DGS-LRM: Real-Time Deformable 3D Gaussian Reconstruction From Monocular Videos

Chieh Hubert Lin^1,2, Zhaoyang Lv¹, Songyin Wu^1,3, Zhen Xu¹, Thu Nguyen-Phuoc¹,

Hung-Yu Tseng¹, Julian Straub¹, Numair Khan¹, Lei Xiao¹, Ming-Hsuan Yang^1,2,

Yuheng Ren¹, Richard Newcombe¹, Zhao Dong¹, Zhengqin Li¹

¹Meta, ²UC Merced, ³UC Santa Barbara

Chieh Hubert Lin^1,2, Zhaoyang Lv¹, Songyin Wu^1,3,

Zhen Xu¹, Thu Nguyen-Phuoc¹, Hung-Yu Tseng¹,

Julian Straub¹, Numair Khan¹, Lei Xiao¹,

Ming-Hsuan Yang^1,2, Yuheng Ren¹, Richard Newcombe¹,

Zhao Dong¹, Zhengqin Li¹

¹Meta, ²UC Merced, ³UC Santa Barbara

Paper (NeurIPS 2025) | Code (Coming Soon)

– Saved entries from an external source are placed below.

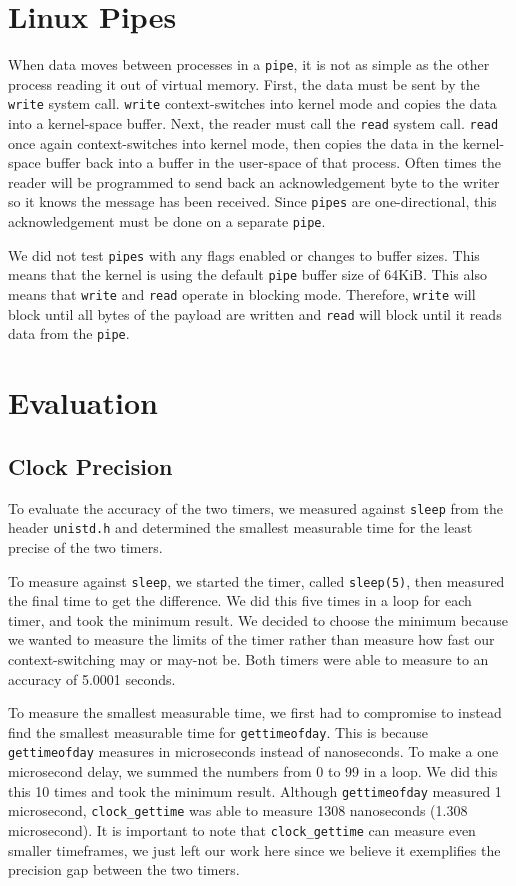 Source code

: \documentclass[11pt, twocolumn]{article}
\newcommand{\cgt}{\texttt{clock\_gettime}\xspace}
\newcommand{\gtod}{\texttt{gettimeofday}\xspace}
\newcommand{\pipe}{\texttt{pipe}\xspace}
\newcommand{\pipes}{\texttt{pipes}\xspace}
\begin{document}
\section{Linux Pipes}
When data moves between processes in a \pipe, it is not as simple as the other process reading it out of virtual memory.
First, the data must be sent by the \texttt{write} system call. \texttt{write} context-switches into kernel mode and
copies the data into a kernel-space buffer.
Next, the reader must call the \texttt{read} system call. \texttt{read} once again context-switches into kernel mode,
then copies the data in the kernel-space buffer back into a buffer in the user-space of that process.
Often times the reader will be programmed to send back an acknowledgement byte to the writer so it knows the message has
been received. Since \pipes are one-directional, this acknowledgement must be done on a separate \pipe.

We did not test \pipes with any flags enabled or changes to buffer sizes. This means that the kernel is using
the default \pipe buffer size of 64KiB. This also means that \texttt{write} and \texttt{read} operate in blocking mode.
Therefore, \texttt{write} will block until all bytes of the payload are written and \texttt{read} will block
until it reads data from the \pipe.

\section{Evaluation}

\subsection*{Clock Precision}
To evaluate the accuracy of the two timers, we measured against
\texttt{sleep} from the header \texttt{unistd.h} and determined 
the smallest measurable time for the least precise of the two timers.

To measure against \texttt{sleep}, we started the timer, called \texttt{sleep(5)}, then 
measured the final time to get the difference. We did this five times in a loop for each timer,
and took the minimum result. We decided to choose the minimum because we wanted to measure
the limits of the timer rather than measure how fast our context-switching may or may-not be.
Both timers were able to measure to an accuracy of 5.0001 seconds.

To measure the smallest measurable time, we first had to compromise to
instead find the smallest measurable time for \gtod. 
This is because \gtod measures in microseconds instead of 
nanoseconds. To make a one microsecond delay, we summed the numbers from 0 to 99 in a loop. 
We did this this 10 times and took the minimum result. 
Although \gtod measured 1 microsecond, \cgt was able to measure 1308 nanoseconds (1.308 microsecond).
It is important to note that \cgt can measure even smaller timeframes, we just left our work here
since we believe it exemplifies the precision gap between the two timers.
\end{document}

DGS-LRM Overview: Our proposed Deformable Gaussian Splats Large Reconstruction Model (DGS-LRM) takes posed monocular videos as input and predicts deformable 3D Gaussians in a single feedforward pass. On the right, we render novel views from the predicted deformable Gaussians and sample 2D trajectories from the aggregated 3D scene flow of deformable 3D Gaussians.

Abstract

We introduce the Deformable Gaussian Splats Large Reconstruction Model (DGS-LRM), the first feed-forward method predicting deformable 3D Gaussian splats from a monocular posed video of any dynamic scene. Feed-forward scene reconstruction has gained significant attention for its ability to rapidly create digital replicas of real-world environments. However, most existing models are limited to static scenes and fail to reconstruct the motion of moving objects. Developing a feed-forward model for dynamic scene reconstruction poses significant challenges, including the scarcity of training data and the need for appropriate 3D representations and training paradigms. To address these challenges, we introduce several key technical contributions: an enhanced large-scale synthetic dataset with ground-truth multi-view videos and dense 3D scene flow supervision; a per-pixel deformable 3D Gaussian representation that is easy to learn, supports high-quality dynamic view synthesis, and enables long-range 3D tracking; and a large transformer network that achieves real-time, generalizable dynamic scene reconstruction. Extensive qualitative and quantitative experiments demonstrate that DGS-LRM achieves dynamic scene reconstruction quality comparable to optimization-based methods, while significantly outperforming the state-of-the-art predictive dynamic reconstruction method on real-world examples. Its predicted physically grounded 3D deformation is accurate and can readily adapt for long-range 3D tracking tasks, achieving performance on par with state-of-the-art monocular video 3D tracking methods.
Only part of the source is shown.